Several members of the public, as well as councillors, have complained about issues such as the behaviour of community councillors and the constitutions of community councils, but the lack of a code to guide them makes it more difficult to hold them to account.

A report presented to Scottish Borders Council’s standards committee last Thursday, January 17, on the other hand, praised members of the local authority for their behaviour.

Just four complaints were lodged against members of the regional council last financial year, the lowest number since 2013.

Only one of the complaints has been referred to the commissioner for ethical standards in public life in Scotland, Bill Thomson, with the councillor in question being allowed to remain anonymous until the Edinburgh-based ombudsman publishes his ruling on the matter later this year.

The rest of the complaints were dealt with in-house, and although two cases were dismissed, the third resulted in Jedburgh councillor Sandy Scott apologising to a constituent for making a throwaway comment.

Presenting his report to the standards committee, monitoring officer Brian Frater said: “There has been an overall decline in complaints against councillors in Scotland as a whole over the last few years. It’s come down from over 200 in 2015-16 to just 134 in the year 2017-18.

“If you look at the nature of the complaints, there are three subject matters that stand well out above everything else.
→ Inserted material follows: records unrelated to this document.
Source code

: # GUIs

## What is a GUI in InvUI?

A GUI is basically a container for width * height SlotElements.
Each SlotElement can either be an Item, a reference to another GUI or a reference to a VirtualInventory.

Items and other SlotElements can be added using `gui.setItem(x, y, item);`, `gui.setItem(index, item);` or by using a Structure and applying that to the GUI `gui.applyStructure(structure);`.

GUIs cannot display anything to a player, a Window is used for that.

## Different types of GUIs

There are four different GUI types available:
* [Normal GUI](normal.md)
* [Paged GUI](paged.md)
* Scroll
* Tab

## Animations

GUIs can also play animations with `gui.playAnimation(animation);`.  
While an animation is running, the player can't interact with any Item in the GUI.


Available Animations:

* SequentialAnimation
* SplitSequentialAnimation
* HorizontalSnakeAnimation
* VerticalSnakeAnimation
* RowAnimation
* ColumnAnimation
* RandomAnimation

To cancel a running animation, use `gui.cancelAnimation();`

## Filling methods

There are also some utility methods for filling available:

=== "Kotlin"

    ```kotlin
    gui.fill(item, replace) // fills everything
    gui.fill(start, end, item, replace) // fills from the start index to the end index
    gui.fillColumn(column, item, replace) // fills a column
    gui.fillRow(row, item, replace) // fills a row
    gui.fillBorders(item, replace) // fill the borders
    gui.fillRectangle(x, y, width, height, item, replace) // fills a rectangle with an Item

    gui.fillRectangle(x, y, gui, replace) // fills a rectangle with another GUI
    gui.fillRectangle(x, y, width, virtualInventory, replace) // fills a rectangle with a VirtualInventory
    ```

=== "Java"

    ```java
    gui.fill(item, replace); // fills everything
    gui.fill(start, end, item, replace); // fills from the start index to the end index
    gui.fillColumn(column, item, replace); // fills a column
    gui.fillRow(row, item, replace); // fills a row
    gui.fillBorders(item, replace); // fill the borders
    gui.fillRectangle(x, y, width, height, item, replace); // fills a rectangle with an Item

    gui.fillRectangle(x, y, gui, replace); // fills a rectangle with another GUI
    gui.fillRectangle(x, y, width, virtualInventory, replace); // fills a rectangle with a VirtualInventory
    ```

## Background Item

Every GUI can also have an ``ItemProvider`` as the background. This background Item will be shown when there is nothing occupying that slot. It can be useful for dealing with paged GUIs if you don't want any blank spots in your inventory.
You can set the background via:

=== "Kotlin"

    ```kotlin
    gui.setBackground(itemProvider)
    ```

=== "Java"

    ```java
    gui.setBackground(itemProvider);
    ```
“One is the issue of disrespect, either against a fellow councillor or officials or employees, another issue is breaching the key principles set out in the code of conduct, and the final issue is misconduct in individual applications. The majority of those are alleged misconduct in planning applications.

“I’d stress that these are complaints received. Not all of these would be judged to have been valid complaints.

“I’m very pleased to say that in the year 2017-18 there have only been a very small number of complaints against Scottish Borders Council members – just four complaints.

“That’s as low as we’ve been over the last decade.

“Two of those complaints were alleging disrespect of members of the public, and the other two are alleging that members hadn’t declared an interest when they should have done.

“We were able to deal with all of these matters internally. None of them was referred to the commissioner within the reporting period, but one has now been referred up to the commissioner.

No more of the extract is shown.